* _Given entries_:

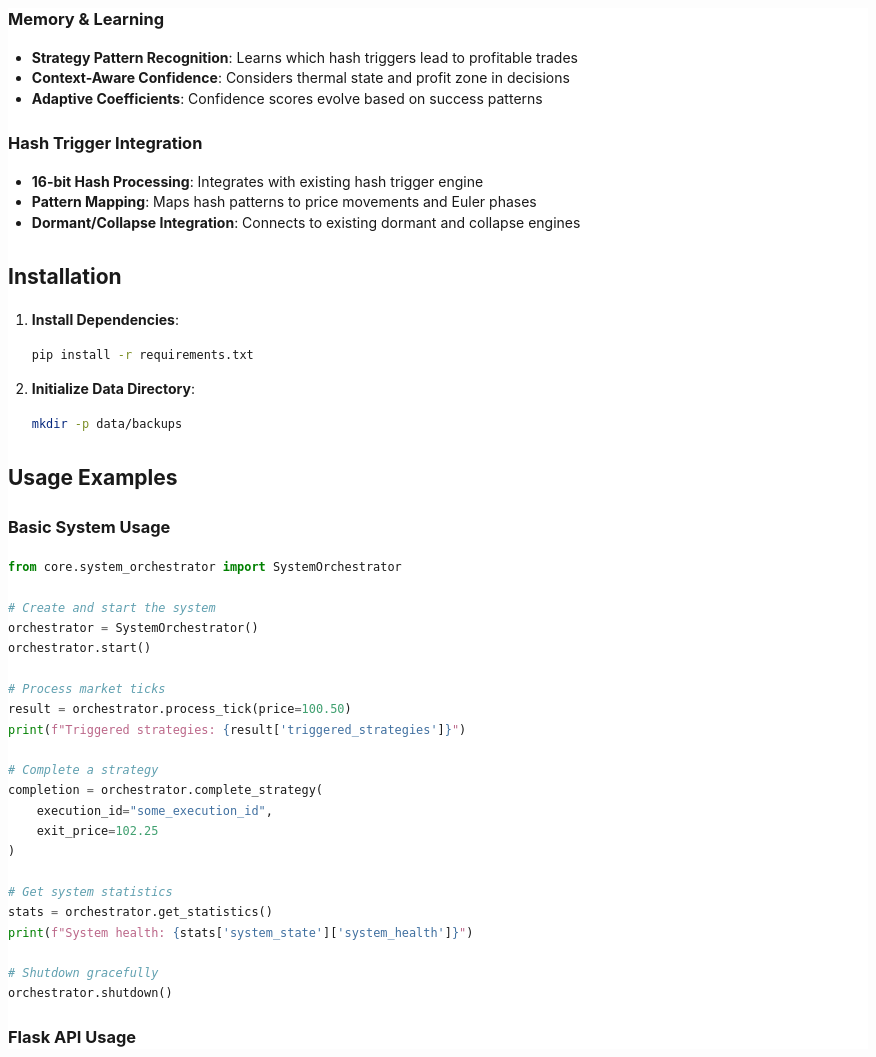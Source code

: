 ### Memory & Learning
- **Strategy Pattern Recognition**: Learns which hash triggers lead to profitable trades
- **Context-Aware Confidence**: Considers thermal state and profit zone in decisions
- **Adaptive Coefficients**: Confidence scores evolve based on success patterns

### Hash Trigger Integration
- **16-bit Hash Processing**: Integrates with existing hash trigger engine
- **Pattern Mapping**: Maps hash patterns to price movements and Euler phases
- **Dormant/Collapse Integration**: Connects to existing dormant and collapse engines

## Installation

1. **Install Dependencies**:
   ```bash
   pip install -r requirements.txt
   ```

2. **Initialize Data Directory**:
   ```bash
   mkdir -p data/backups
   ```

## Usage Examples

### Basic System Usage

```python
from core.system_orchestrator import SystemOrchestrator

# Create and start the system
orchestrator = SystemOrchestrator()
orchestrator.start()

# Process market ticks
result = orchestrator.process_tick(price=100.50)
print(f"Triggered strategies: {result['triggered_strategies']}")

# Complete a strategy
completion = orchestrator.complete_strategy(
    execution_id="some_execution_id",
    exit_price=102.25
)

# Get system statistics
stats = orchestrator.get_statistics()
print(f"System health: {stats['system_state']['system_health']}")

# Shutdown gracefully
orchestrator.shutdown()
```

### Flask API Usage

* _To do_:
If a line above holds the string "result", return it as it stands.

* _Finished exercise_:
result = orchestrator.process_tick(price=100.50)
print(f"Triggered strategies: {result['triggered_strategies']}")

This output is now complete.